### REQUIREMENT
How many lines below contain the word "list"? Answer with that number alone.

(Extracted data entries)
________

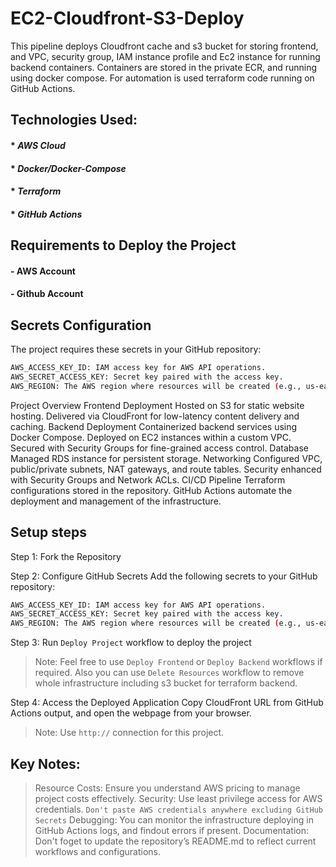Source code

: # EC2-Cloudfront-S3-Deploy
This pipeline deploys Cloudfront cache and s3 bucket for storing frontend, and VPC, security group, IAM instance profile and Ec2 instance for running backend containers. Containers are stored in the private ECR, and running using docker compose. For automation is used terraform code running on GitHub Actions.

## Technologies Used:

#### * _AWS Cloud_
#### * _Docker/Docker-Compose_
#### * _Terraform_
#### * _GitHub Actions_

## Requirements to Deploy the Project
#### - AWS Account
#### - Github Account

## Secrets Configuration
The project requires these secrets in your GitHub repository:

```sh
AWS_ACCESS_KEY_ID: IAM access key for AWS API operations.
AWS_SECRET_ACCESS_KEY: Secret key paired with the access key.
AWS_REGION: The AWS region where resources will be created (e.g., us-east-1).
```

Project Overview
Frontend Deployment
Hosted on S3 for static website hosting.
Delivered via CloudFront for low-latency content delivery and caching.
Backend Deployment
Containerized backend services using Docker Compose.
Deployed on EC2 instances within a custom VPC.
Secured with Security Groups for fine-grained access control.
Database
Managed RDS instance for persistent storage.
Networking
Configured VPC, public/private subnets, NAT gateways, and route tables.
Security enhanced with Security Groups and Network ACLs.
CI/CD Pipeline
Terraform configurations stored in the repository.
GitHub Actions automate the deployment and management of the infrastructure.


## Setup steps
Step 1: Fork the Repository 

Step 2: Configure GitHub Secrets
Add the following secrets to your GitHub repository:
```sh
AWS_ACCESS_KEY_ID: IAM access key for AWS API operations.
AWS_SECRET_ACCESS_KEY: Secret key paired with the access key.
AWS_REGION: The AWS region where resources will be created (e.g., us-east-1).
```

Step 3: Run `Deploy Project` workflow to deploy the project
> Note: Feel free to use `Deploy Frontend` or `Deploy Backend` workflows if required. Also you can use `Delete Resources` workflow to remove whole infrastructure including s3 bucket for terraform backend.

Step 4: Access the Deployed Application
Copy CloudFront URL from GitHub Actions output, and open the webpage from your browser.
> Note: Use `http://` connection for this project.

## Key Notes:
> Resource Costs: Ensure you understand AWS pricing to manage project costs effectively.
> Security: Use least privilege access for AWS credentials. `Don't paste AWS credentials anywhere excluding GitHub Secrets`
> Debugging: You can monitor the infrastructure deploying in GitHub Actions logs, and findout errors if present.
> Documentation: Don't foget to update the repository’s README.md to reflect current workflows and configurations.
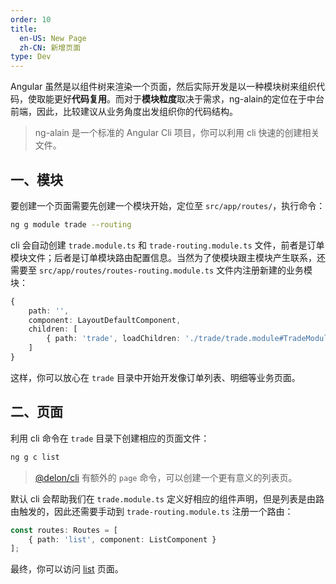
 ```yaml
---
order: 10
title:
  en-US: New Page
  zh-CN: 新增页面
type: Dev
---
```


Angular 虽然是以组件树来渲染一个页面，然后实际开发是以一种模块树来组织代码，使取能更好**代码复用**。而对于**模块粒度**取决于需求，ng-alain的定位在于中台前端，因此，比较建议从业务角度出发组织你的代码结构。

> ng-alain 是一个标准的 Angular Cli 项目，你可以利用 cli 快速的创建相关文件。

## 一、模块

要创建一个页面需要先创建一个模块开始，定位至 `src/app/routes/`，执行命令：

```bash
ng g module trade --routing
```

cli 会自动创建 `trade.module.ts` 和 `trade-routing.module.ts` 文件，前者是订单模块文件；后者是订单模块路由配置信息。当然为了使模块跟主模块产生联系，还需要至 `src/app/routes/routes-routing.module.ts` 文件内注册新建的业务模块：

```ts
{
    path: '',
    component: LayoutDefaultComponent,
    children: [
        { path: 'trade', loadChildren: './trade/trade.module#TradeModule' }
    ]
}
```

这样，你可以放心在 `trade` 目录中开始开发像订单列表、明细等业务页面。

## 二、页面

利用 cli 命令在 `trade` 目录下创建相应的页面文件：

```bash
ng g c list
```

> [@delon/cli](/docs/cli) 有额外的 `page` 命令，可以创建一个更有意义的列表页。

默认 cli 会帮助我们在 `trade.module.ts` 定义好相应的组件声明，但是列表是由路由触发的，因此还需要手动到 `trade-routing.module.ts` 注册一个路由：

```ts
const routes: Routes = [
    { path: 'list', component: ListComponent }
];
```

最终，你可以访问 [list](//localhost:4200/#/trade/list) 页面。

________

### TASK RESULT
3